(Work item): When copying the entries below, leave out every picture and keep the rest exact.

[Supplied material Boundary: Start]

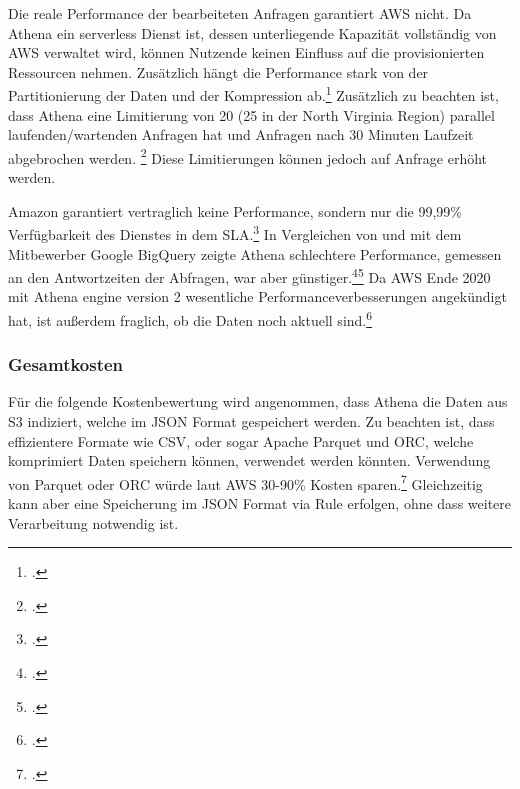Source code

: Die reale Performance der bearbeiteten Anfragen garantiert \ac{AWS} nicht. Da Athena ein serverless Dienst ist, dessen unterliegende Kapazität vollständig von \ac{AWS} verwaltet wird, können Nutzende keinen Einfluss auf die provisionierten Ressourcen nehmen. Zusätzlich hängt die Performance stark von der Partitionierung der Daten und der Kompression ab.\footcite[Vgl.][]{Levy.2021} Zusätzlich zu beachten ist, dass Athena eine Limitierung von 20 (25 in der North Virginia Region) parallel laufenden/wartenden Anfragen hat und Anfragen nach 30 Minuten Laufzeit abgebrochen werden. \footcite[Vgl. auch im Folgenden][]{AmazonWebServicesInc..o.J.ac} Diese Limitierungen können jedoch auf Anfrage erhöht werden.

Amazon garantiert vertraglich keine Performance, sondern nur die 99,99\% Verfügbarkeit des Dienstes in dem \ac{SLA}.\footcite[Vgl.][]{AmazonWebServicesInc..2019c} In Vergleichen von \citeauthor{Levy.2019} und \citeauthor{Khadtare.2018} mit dem Mitbewerber Google BigQuery zeigte Athena schlechtere Performance, gemessen an den Antwortzeiten der Abfragen, war aber günstiger.\footcite[Vgl.][]{Levy.2019}\nzitat\footcite[Vgl.][]{Khadtare.2018} Da \ac{AWS} Ende 2020 mit Athena engine version 2 wesentliche Performanceverbesserungen angekündigt hat, ist außerdem fraglich, ob die Daten noch aktuell sind.\footcite[Vgl.][]{AmazonWebServicesInc..2020c}

\subsubsection{Gesamtkosten}
Für die folgende Kostenbewertung wird angenommen, dass Athena die Daten aus \ac{S3} indiziert, welche im \ac{JSON} Format gespeichert werden. Zu beachten ist, dass effizientere Formate wie CSV, oder sogar Apache Parquet und ORC, welche komprimiert Daten speichern können, verwendet werden  könnten. Verwendung von Parquet oder ORC würde laut \ac{AWS} 30-90\% Kosten sparen.\footcite[Vgl.][]{AmazonWebServicesInc..o.J.t} Gleichzeitig kann aber eine Speicherung im \ac{JSON} Format via \AWSIOT{} Rule erfolgen, ohne dass weitere Verarbeitung notwendig ist.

[Supplied material Boundary: End]

(Exercise response):
Source code

: Die reale Performance der bearbeiteten Anfragen garantiert \ac{AWS} nicht. Da Athena ein serverless Dienst ist, dessen unterliegende Kapazität vollständig von \ac{AWS} verwaltet wird, können Nutzende keinen Einfluss auf die provisionierten Ressourcen nehmen. Zusätzlich hängt die Performance stark von der Partitionierung der Daten und der Kompression ab.\footcite[Vgl.][]{Levy.2021} Zusätzlich zu beachten ist, dass Athena eine Limitierung von 20 (25 in der North Virginia Region) parallel laufenden/wartenden Anfragen hat und Anfragen nach 30 Minuten Laufzeit abgebrochen werden. \footcite[Vgl. auch im Folgenden][]{AmazonWebServicesInc..o.J.ac} Diese Limitierungen können jedoch auf Anfrage erhöht werden.

Amazon garantiert vertraglich keine Performance, sondern nur die 99,99\% Verfügbarkeit des Dienstes in dem \ac{SLA}.\footcite[Vgl.][]{AmazonWebServicesInc..2019c} In Vergleichen von \citeauthor{Levy.2019} und \citeauthor{Khadtare.2018} mit dem Mitbewerber Google BigQuery zeigte Athena schlechtere Performance, gemessen an den Antwortzeiten der Abfragen, war aber günstiger.\footcite[Vgl.][]{Levy.2019}\nzitat\footcite[Vgl.][]{Khadtare.2018} Da \ac{AWS} Ende 2020 mit Athena engine version 2 wesentliche Performanceverbesserungen angekündigt hat, ist außerdem fraglich, ob die Daten noch aktuell sind.\footcite[Vgl.][]{AmazonWebServicesInc..2020c}

\subsubsection{Gesamtkosten}
Für die folgende Kostenbewertung wird angenommen, dass Athena die Daten aus \ac{S3} indiziert, welche im \ac{JSON} Format gespeichert werden. Zu beachten ist, dass effizientere Formate wie CSV, oder sogar Apache Parquet und ORC, welche komprimiert Daten speichern können, verwendet werden  könnten. Verwendung von Parquet oder ORC würde laut \ac{AWS} 30-90\% Kosten sparen.\footcite[Vgl.][]{AmazonWebServicesInc..o.J.t} Gleichzeitig kann aber eine Speicherung im \ac{JSON} Format via \AWSIOT{} Rule erfolgen, ohne dass weitere Verarbeitung notwendig ist.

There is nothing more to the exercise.